Alysha Higgins-Castagne, LMT

Alysha Higgins is a dance artist and ethnologist, mother, yogi, doula, Fulbright scholar, and UC Berkeley alum. She studies dances of the African and Indian diaspora, including Classical Odissi and Afro-Caribbean dance. Her research focuses on Trinidad and Tobago, her mother's homeland. During her 2013 Fulbright in Trinidad, she produced two documentary short films (below) on dance, Walking with the Ancestors: Orisha Dance for Education and Empowerment, and All Ah We Is One, an ongoing project that looks at the connections between African and Indian dance and culture in Trinidad.

She has also studied Silvestre technique and Dances of the Orixas extensively in Salvador, Bahia, and Brazil with Rosangela Silvestre and Vera Passos. She has performed in the U.S. with various companies, including Duniya Drum and Dance Company in San Franscisco, as well as in Trinidad for the play, “The King and I.”

She has taught Bollywood, Indian Contemporary, and Caribbean dance at various dance studios throughout California. Her current choreographies seek to explore how Afro- and Indo-Caribbean contemporary and spiritual dance practices live in the body.
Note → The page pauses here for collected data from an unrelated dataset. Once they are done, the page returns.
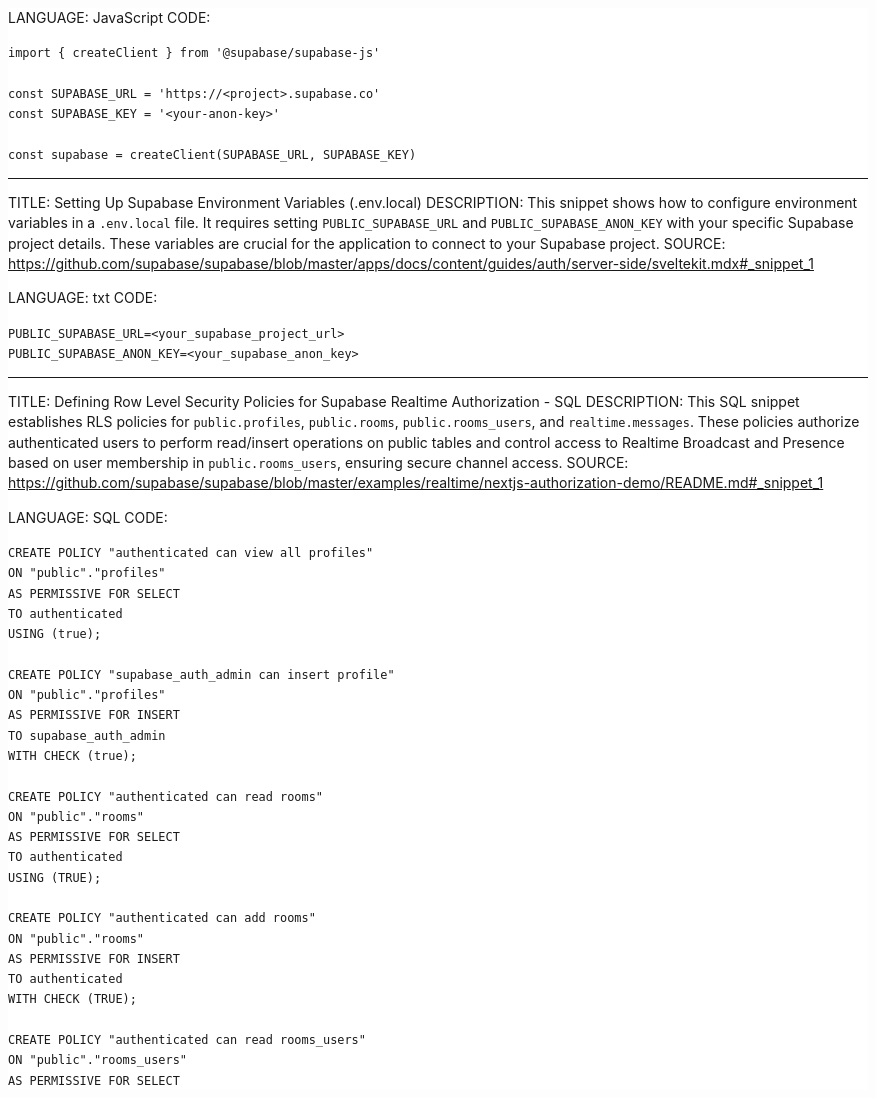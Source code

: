 LANGUAGE: JavaScript
CODE:
```
import { createClient } from '@supabase/supabase-js'

const SUPABASE_URL = 'https://<project>.supabase.co'
const SUPABASE_KEY = '<your-anon-key>'

const supabase = createClient(SUPABASE_URL, SUPABASE_KEY)
```

----------------------------------------

TITLE: Setting Up Supabase Environment Variables (.env.local)
DESCRIPTION: This snippet shows how to configure environment variables in a `.env.local` file. It requires setting `PUBLIC_SUPABASE_URL` and `PUBLIC_SUPABASE_ANON_KEY` with your specific Supabase project details. These variables are crucial for the application to connect to your Supabase project.
SOURCE: https://github.com/supabase/supabase/blob/master/apps/docs/content/guides/auth/server-side/sveltekit.mdx#_snippet_1

LANGUAGE: txt
CODE:
```
PUBLIC_SUPABASE_URL=<your_supabase_project_url>
PUBLIC_SUPABASE_ANON_KEY=<your_supabase_anon_key>
```

----------------------------------------

TITLE: Defining Row Level Security Policies for Supabase Realtime Authorization - SQL
DESCRIPTION: This SQL snippet establishes RLS policies for `public.profiles`, `public.rooms`, `public.rooms_users`, and `realtime.messages`. These policies authorize authenticated users to perform read/insert operations on public tables and control access to Realtime Broadcast and Presence based on user membership in `public.rooms_users`, ensuring secure channel access.
SOURCE: https://github.com/supabase/supabase/blob/master/examples/realtime/nextjs-authorization-demo/README.md#_snippet_1

LANGUAGE: SQL
CODE:
```
CREATE POLICY "authenticated can view all profiles"
ON "public"."profiles"
AS PERMISSIVE FOR SELECT
TO authenticated
USING (true);

CREATE POLICY "supabase_auth_admin can insert profile"
ON "public"."profiles"
AS PERMISSIVE FOR INSERT
TO supabase_auth_admin
WITH CHECK (true);

CREATE POLICY "authenticated can read rooms"
ON "public"."rooms"
AS PERMISSIVE FOR SELECT
TO authenticated
USING (TRUE);

CREATE POLICY "authenticated can add rooms"
ON "public"."rooms"
AS PERMISSIVE FOR INSERT
TO authenticated
WITH CHECK (TRUE);

CREATE POLICY "authenticated can read rooms_users"
ON "public"."rooms_users"
AS PERMISSIVE FOR SELECT
```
Walking With the Ancestors (2013), Alysha Higgins.

Premiered at Dancing the African Diaspora: Theories of Black Performance 2014, Trinidad and Tobago Film Festival 2014

"Walking with the Ancestors: Innovating Orisha Dance Theatre from Empowerment and Education" introduces a new generation of dancers who are reclaiming their own cultural heritage by defining Orisha dance for theatre, and making Orisha accessible to mainstream Trinidad by articulating the dance technique in a contemporary context. Learn how this reclaiming is healing for a young, evolving nation, imbuing a strong sense of pride, cultural ownership, and a deeper self-knowing.

All Ah We Is One (2013), Alysha Higgins.

A short film that takes a peek at the dance in Trinidad and Tobago- the African and Indian influences.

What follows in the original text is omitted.